■ DESCRIPTION OF THE TASK:
Your answer must repeat all of the entries word for word, without any images.

[[ DATA TO PROCESS, beginning ]]

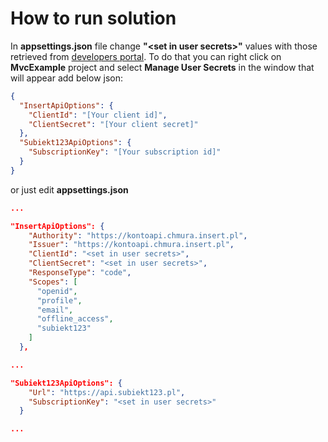 # How to run solution

In **appsettings.json** file change **"\<set in user secrets>"** values with those retrieved from [developers portal](https://developers.insert.com.pl). To do that you can right click on **MvcExample** project and select **Manage User Secrets** in the window that will appear add below json:

``` json
{
  "InsertApiOptions": {
    "ClientId": "[Your client id]",
    "ClientSecret": "[Your client secret]"
  },
  "Subiekt123ApiOptions": {
    "SubscriptionKey": "[Your subscription id]"
  }
}
```

or just edit **appsettings.json**

``` json
...

"InsertApiOptions": {
    "Authority": "https://kontoapi.chmura.insert.pl",
    "Issuer": "https://kontoapi.chmura.insert.pl",
    "ClientId": "<set in user secrets>",
    "ClientSecret": "<set in user secrets>",
    "ResponseType": "code",
    "Scopes": [
      "openid",
      "profile",
      "email",
      "offline_access",
      "subiekt123"
    ]
  },

...

"Subiekt123ApiOptions": {
    "Url": "https://api.subiekt123.pl",
    "SubscriptionKey": "<set in user secrets>"
  }

...
```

[[ DATA TO PROCESS, end ]]

■ ANSWER SECTION:
 # How to run solution

In **appsettings.json** file change **"\<set in user secrets>"** values with those retrieved from [developers portal](https://developers.insert.com.pl). To do that you can right click on **MvcExample** project and select **Manage User Secrets** in the window that will appear add below json:

``` json
{
  "InsertApiOptions": {
    "ClientId": "[Your client id]",
    "ClientSecret": "[Your client secret]"
  },
  "Subiekt123ApiOptions": {
    "SubscriptionKey": "[Your subscription id]"
  }
}
```

or just edit **appsettings.json**

``` json
...

"InsertApiOptions": {
    "Authority": "https://kontoapi.chmura.insert.pl",
    "Issuer": "https://kontoapi.chmura.insert.pl",
    "ClientId": "<set in user secrets>",
    "ClientSecret": "<set in user secrets>",
    "ResponseType": "code",
    "Scopes": [
      "openid",
      "profile",
      "email",
      "offline_access",
      "subiekt123"
    ]
  },

...

"Subiekt123ApiOptions": {
    "Url": "https://api.subiekt123.pl",
    "SubscriptionKey": "<set in user secrets>"
  }

...
```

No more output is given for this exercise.